Delegating the dirty work

Several months ago, the Washington Post published a report disclosing the methods that are being used by the Federal Bureau of Investigation and the Central Intelligence Agency in their hot pursuit of the terrorist Qaeda. We learned that the United States commissions friendly Arab countries to carry out some of the tasks needed to pursue its security interests. In fact, it only gives the ethically-dubious jobs to the security apparatuses of countries that do not really care a lot for human rights, thus delegating to others the work of violent interrogation and torture.

Given the knowledge that the security apparatuses are the main tools of stifling any democratic aspirations of the Arab citizenry, one can imagine the impact of this information on public opinion. The issue offers one idea of muddled US policy confronting a region more complex than the Pentagon’s oversimplified analysis. This crude US vision of the Middle East revealed by the events following September 11, 2001 has tragic ramifications. If the war against terrorism requires the use of police and interrogation measures, uprooting terrorism requires facing a more difficult challenge: allowing the countries of the region to produce their own pattern of democratic practices and to work on integrating those countries into a just international governing system. The recognition that "almost anything goes" in the war on terrorism has consolidated an image of the West that exploits the weak Arab and Islamic world. In turn, this perspective is an excuse and pretext manipulated in the strong polarization of terrorists.

There are two main factors that feed this image. Exploiting the US reaction to the September 11 events, a group of regimes in the region began to narrow the ceiling of freedoms and liberties of their citizens (which had little margin to start with). Thus, the corrupted power structure whose systems contradict in principle democratic precepts felt that it was becoming stronger by contributing or demonstrating cooperation in the war against terrorism, which is also a good excuse for oppressing those who oppose the regime. Since the Islamic movements in most cases represent the sole credible opposition, the war against terrorism frequently became a war against Islamists. As for the Arab and Islamic element that feeds this confrontational vision of civilizations, it is of course agitated by the lack of any settlement of the Palestinian-Israeli conflict by the international community. The pain and suffering of a people that have lost 78 percent of their land and who continue to remain at the mercy of a shameful occupation goes on.
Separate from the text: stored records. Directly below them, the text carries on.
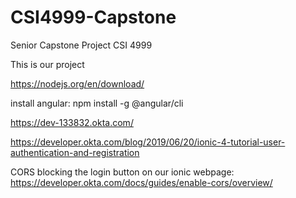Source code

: # CSI4999-Capstone
Senior Capstone Project CSI 4999


This is our project

https://nodejs.org/en/download/

install angular: npm install -g @angular/cli

https://dev-133832.okta.com/

https://developer.okta.com/blog/2019/06/20/ionic-4-tutorial-user-authentication-and-registration

CORS blocking the login button on our ionic webpage:
https://developer.okta.com/docs/guides/enable-cors/overview/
The irrefutable reality is that the Palestinian cause is central vis-à-vis Arab public opinion and its relationship with the West, in general, and with the US, in particular. The similarity and congruency of the positions of US President George W. Bush and Israeli Prime Minister Ariel Sharon and the hegemony of the Israeli right-wing lobby over US foreign policy have convinced some Arab citizens that a peaceful and just settlement of the Palestinian-Israeli conflict is only an illusion.

In the same context, the war on Iraq and its occupation, accompanied by United Nations indifference, has consolidated the idea that the US defies international law when it comes to its own interests. And this perception, of course, obliterates any credibility afforded the many speeches averring global values and the need to respect international law.

On the other hand, will the Americans learn something of value from the problems that they are facing in Iraq? The simplistic tendencies of the US administration have run headlong into the complexities of the Middle East region. Will the current situation imposed by force, such as that in Iraq today, require US decision-makers to change their vision for the region? Will they be afforded better understanding of the dimensions of Palestinian society so that one will be able to ask whether there is real interest and concern about our region? We certainly hope so.